Eine neue Studie von Microsoft und Salesforce zeigt: Selbst moderne KI-Sprachmodelle verlieren in mehrstufigen Gesprächen drastisch an Zuverlässigkeit, wenn Nutzer:innen ihre Anforderungen erst allmählich präzisieren. Die Leistung der Systeme brach dabei im Durchschnitt um 39 Prozent ein.
Um typische Mehrfachrunden-Gespräche nachzustellen, haben die Forschenden eine spezielle Simulationsmethode namens "Sharding" entwickelt. Diese zerlegt eine vollständige Aufgabe in mehrere Teilinformationen, die dem KI-Modell schrittweise mitgeteilt werden, angelehnt daran, wie Menschen ihre Anforderungen oft erst im Laufe eines Gesprächs konkretisieren.

Wenn die KI-Modelle nicht von Anfang an alle Informationen enthielten, sank ihre Erfolgsquote von etwa 90 Prozent auf nur noch rund 51 Prozent. Dieser dramatische Leistungseinbruch betraf alle 15 getesteten Modelle, von kleinen Open-Source-Varianten wie Llama-3.1-8B bis zu kommerziellen Systemen wie GPT-4o.

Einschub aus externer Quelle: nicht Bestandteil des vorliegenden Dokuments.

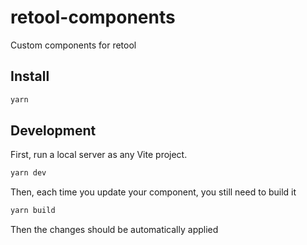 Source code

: # retool-components

Custom components for retool

## Install

```bash
yarn
```

## Development

First, run a local server as any Vite project.

```bash
yarn dev
```

Then, each time you update your component, you still need to build it

```bash
yarn build
```

Then the changes should be automatically applied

Auch die fortschrittlichsten getesteten Modelle wie Claude 3.7 Sonnet, Gemini 2.5 Pro und GPT-4.1 schnitten in Mehrfachrunden-Gesprächen um 30-40 Prozent schlechter ab als in Einzelrunden. Zudem verdoppelte sich die Unzuverlässigkeit der Modelle im Durchschnitt, wobei die Ergebnisse deutlich stärker schwanken als bei Einzelrunden-Gesprächen.
Die Forschenden identifizierten vier zentrale Probleme:
- Die Modelle schlagen zu früh Lösungen vor, ohne alle Details abzuwarten.
- Sie stützen sich zu stark auf ihre früheren - oft fehlerhaften - Antwortversuche.
- Sie vernachlässigen Informationen aus der Mitte des Gesprächs.
- Sie formulieren zu ausführlich und treffen dadurch falsche Annahmen über fehlende Details.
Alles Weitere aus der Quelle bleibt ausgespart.